The hatchling is a legless pupoid which moults into a juvenile with 3 pairs of legs (like an insect)
but more segments and legs are added at each molt. This phenomenon of a juvenile lacking
the full complement of adult segments, with more (1-4) being added at each molt, is called
anamorphosis. (Insect juveniles have the full adult complement of segments, a developmental
strategy called epimorphosis). Some forms molt within the safety of molting chambers, similar to
egg nests. Some tropical forms will survive the dry season encased in such a chamber.
Millipedes usually eat their molted exoskeleton, perhaps recycling the calcium with it.
Parthenogenesis may occur in certain millipedes in which males are rare.
Millipedes are so-called because they have many legs, though not quite a thousand as the
name suggests, though one species of threadlike vermiform (wormlike) millipede has 750 legs.
Each leg moves backwards, whilst in contact with the substrate, during the power stroke and
then lifts up and moves forwards to reposition itself during the recovery stroke. As the power
stroke takes longer to complete more legs are on the ground at any one time, generating more
thrust. This is important since most millipedes plough through leaf litter and soil, searching for
food, which requires strength rather than speed. The bull-dozer like head helps them push their
way through and the calcium in their exoskeletons makes them stiff and rigid in these forms.
Short legs, often held vertically downwards, facilitate these ploughing movements. Shorter limbs
are slower but stronger, all other things being equal, but carnivorous millipedes and centipedes
have longer legs (very long in some centipedes) designed more for speed rather than strength.

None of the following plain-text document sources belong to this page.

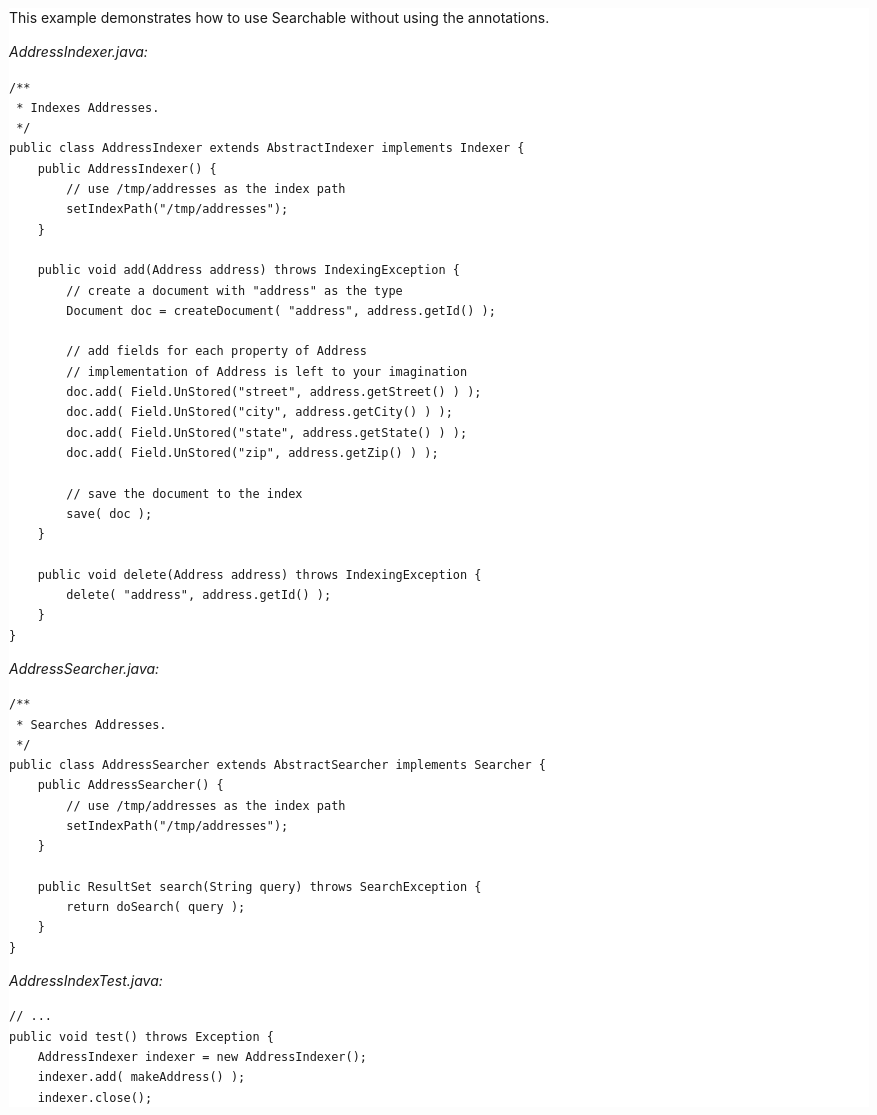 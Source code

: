 This example demonstrates how to use Searchable without using the annotations.

_AddressIndexer.java:_
	
	/**
	 * Indexes Addresses.
	 */
	public class AddressIndexer extends AbstractIndexer implements Indexer {
		public AddressIndexer() {
			// use /tmp/addresses as the index path
			setIndexPath("/tmp/addresses");
		}
		
		public void add(Address address) throws IndexingException {
			// create a document with "address" as the type
			Document doc = createDocument( "address", address.getId() );

			// add fields for each property of Address
			// implementation of Address is left to your imagination
			doc.add( Field.UnStored("street", address.getStreet() ) );
			doc.add( Field.UnStored("city", address.getCity() ) );
			doc.add( Field.UnStored("state", address.getState() ) );
			doc.add( Field.UnStored("zip", address.getZip() ) );
			
			// save the document to the index
			save( doc );
		}
		
		public void delete(Address address) throws IndexingException {
			delete( "address", address.getId() );
		}
	}
	
_AddressSearcher.java:_
	
	/**
	 * Searches Addresses.
	 */
	public class AddressSearcher extends AbstractSearcher implements Searcher {
		public AddressSearcher() {
			// use /tmp/addresses as the index path
			setIndexPath("/tmp/addresses");
		}
		
		public ResultSet search(String query) throws SearchException {
			return doSearch( query );
		}
	}
	
_AddressIndexTest.java:_
	
	// ...
	public void test() throws Exception {
		AddressIndexer indexer = new AddressIndexer();
		indexer.add( makeAddress() );
		indexer.close();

In centipedes, serpentine undulations of the body may also occur in centipedes, but these are
considered disadvantageous as they reduce speed and some centipedes are designed to
reduced this tendency, e.g. with interlocking tergites. The legs operate in waves of activity as
can be clearly seen in his animation (external link) of a bioluminescent millipede walking:
National Geographic: glowing millipede
Note also the palpitating motion of the antennae and that the wavelength of leg movement is
about half the body length in this millipede.
Millipede taxonomy is quite complex, but some of the main groups are:
Polydesmids - the largest order with thousands of different species - 'flat-backed' millipedes;
eyeless, e.g. Polydesmus; tergites drawn out into lateral wings called paranota. Platydesmids
are another group of flat-backed millipedes.
Julids - millipedes with cyldindricals egments, e.g. Julus, Cylindroidus.
Sphaerotheriida - giant pill millipedes: roll into a tight ball for defense.
Glomerids - roll into a tight ball for defense, e.g. Glomeris.